### [To do]
What lines of the material hold the string "Fundamenta"? Pull each of them out.

%%

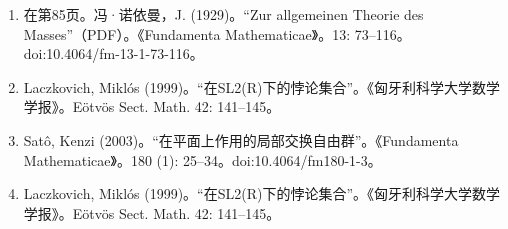 \begin{enumerate}
\item 在第85页。冯·诺依曼，J. (1929)。“Zur allgemeinen Theorie des Masses”（PDF）。《Fundamenta Mathematicae》。13: 73–116。doi:10.4064/fm-13-1-73-116。
\item Laczkovich, Miklós (1999)。“在SL2(R)下的悖论集合”。《匈牙利科学大学数学学报》。Eötvös Sect. Math. 42: 141–145。
\item Satô, Kenzi (2003)。“在平面上作用的局部交换自由群”。《Fundamenta Mathematicae》。180 (1): 25–34。doi:10.4064/fm180-1-3。
\item Laczkovich, Miklós (1999)。“在SL2(R)下的悖论集合”。《匈牙利科学大学数学学报》。Eötvös Sect. Math. 42: 141–145。

\end{enumerate}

%%

### [Finished task]
\item 在第85页。冯·诺依曼，J. (1929)。“Zur allgemeinen Theorie des Masses”（PDF）。《Fundamenta Mathematicae》。13: 73–116。doi:10.4064/fm-13-1-73-116。
\item Satô, Kenzi (2003)。“在平面上作用的局部交换自由群”。《Fundamenta Mathematicae》。180 (1): 25–34。doi:10.4064/fm180-1-3。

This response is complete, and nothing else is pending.